* _WORK INSTRUCTIONS_
Look below for lines that hold the string "March" and copy each one.

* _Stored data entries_
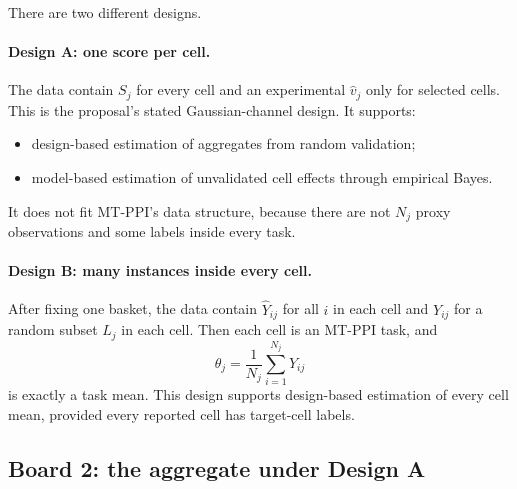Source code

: \documentclass[11pt]{article}
\begin{document}
  There are two different designs.
  
  \paragraph{Design A: one score per cell.}
  The data contain \(S_j\) for every cell and an experimental
  \(\widehat v_j\) only for selected cells. This is the proposal's stated
  Gaussian-channel design. It supports:
  \begin{itemize}[leftmargin=2em]
      \item design-based estimation of aggregates from random validation;
      \item model-based estimation of unvalidated cell effects through empirical
      Bayes.
  \end{itemize}
  It does not fit MT-PPI's data structure, because there are not \(N_j\) proxy
  observations and some labels inside every task.
  
  \paragraph{Design B: many instances inside every cell.}
  After fixing one basket, the data contain \(\widehat Y_{ij}\) for all \(i\) in
  each cell and \(Y_{ij}\) for a random subset \(L_j\) in each cell. Then each
  cell is an
  MT-PPI task, and
  \[
      \theta_j=\frac{1}{N_j}\sum_{i=1}^{N_j}Y_{ij}
  \]
  is exactly a task mean. This design supports design-based estimation of every
  cell mean, provided every reported cell has target-cell labels.
  
  \subsection*{Board 2: the aggregate under Design A}
  
\end{document}

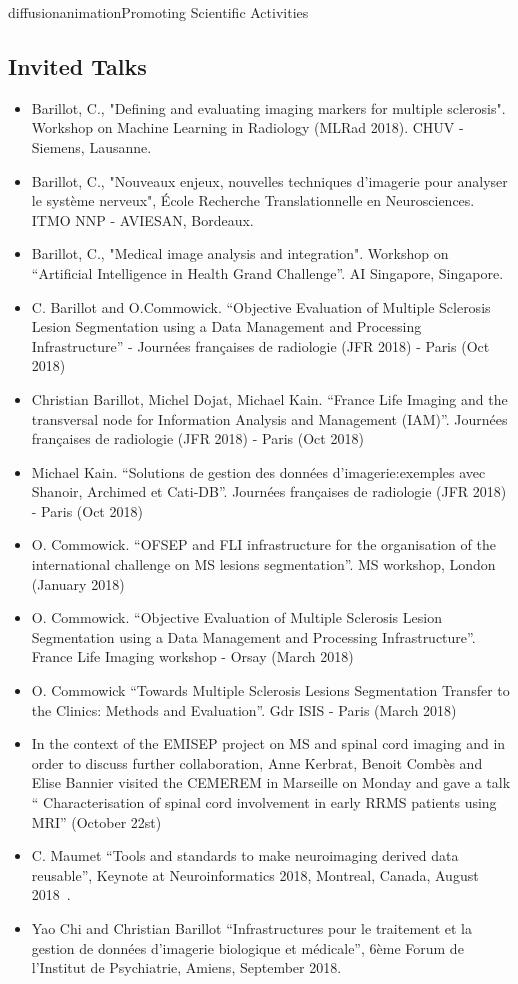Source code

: \documentclass{ra2018}
\begin{document}
\begin{module}{diffusion}{animation}{Promoting Scientific Activities}
\subsection{Invited Talks}
\begin{itemize}
    \item Barillot, C., "Defining and evaluating imaging markers for multiple sclerosis". Workshop on Machine Learning in Radiology (MLRad 2018). CHUV - Siemens, Lausanne.
    \item Barillot, C., "Nouveaux enjeux, nouvelles techniques d'imagerie pour analyser le système nerveux", École Recherche Translationnelle en Neurosciences. ITMO NNP - AVIESAN, Bordeaux.
    \item Barillot, C., "Medical image analysis and integration". Workshop on “Artificial Intelligence in Health Grand Challenge”. AI Singapore, Singapore.      
    \item C. Barillot and O.Commowick. ``Objective Evaluation of Multiple Sclerosis Lesion Segmentation using a Data Management and Processing Infrastructure'' - Journées françaises de radiologie (JFR 2018) - Paris (Oct 2018)~\cite{commowick:inserm-01895603}
    \item Christian Barillot, Michel Dojat, Michael Kain. ``France Life Imaging and the transversal node for Information Analysis and Management (IAM)''. Journées françaises de radiologie (JFR 2018) - Paris (Oct 2018)~\cite{barillot:inserm-01895605}
    \item Michael Kain. ``Solutions de gestion des données d’imagerie:exemples avec Shanoir, Archimed et Cati-DB''. Journées françaises de radiologie (JFR 2018) - Paris (Oct 2018)~\cite{kain:inserm-01895596}
    \item O. Commowick. ``OFSEP and FLI infrastructure for the organisation of the international challenge on MS lesions segmentation''. MS workshop, London (January 2018)
    \item O. Commowick. ``Objective Evaluation of Multiple Sclerosis Lesion Segmentation using a Data Management and Processing Infrastructure''. France Life Imaging workshop - Orsay (March 2018)
    \item O. Commowick ``Towards Multiple Sclerosis Lesions Segmentation Transfer to the Clinics: Methods and Evaluation''. Gdr ISIS - Paris (March 2018)
    \item In the context of the EMISEP project on MS and spinal cord imaging and in order to discuss further collaboration, Anne Kerbrat, Benoit Combès and Elise Bannier visited the CEMEREM in Marseille on Monday and gave a talk `` Characterisation of spinal cord involvement in early RRMS patients using MRI'' (October 22st)
    \item C. Maumet ``Tools and standards to make neuroimaging derived data reusable'', Keynote at Neuroinformatics 2018, Montreal, Canada, August 2018~\cite{maumet:inserm-01886089}.
    \item Yao Chi and Christian Barillot ``Infrastructures pour le traitement et la gestion de données d'imagerie biologique et médicale'', 6ème Forum de l'Institut de Psychiatrie, Amiens, September 2018.
\end{itemize}



\end{module}
\end{document}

* _ANSWER TO THIS PROBLEM_
    \item O. Commowick. ``Objective Evaluation of Multiple Sclerosis Lesion Segmentation using a Data Management and Processing Infrastructure''. France Life Imaging workshop - Orsay (March 2018)
    \item O. Commowick ``Towards Multiple Sclerosis Lesions Segmentation Transfer to the Clinics: Methods and Evaluation''. Gdr ISIS - Paris (March 2018)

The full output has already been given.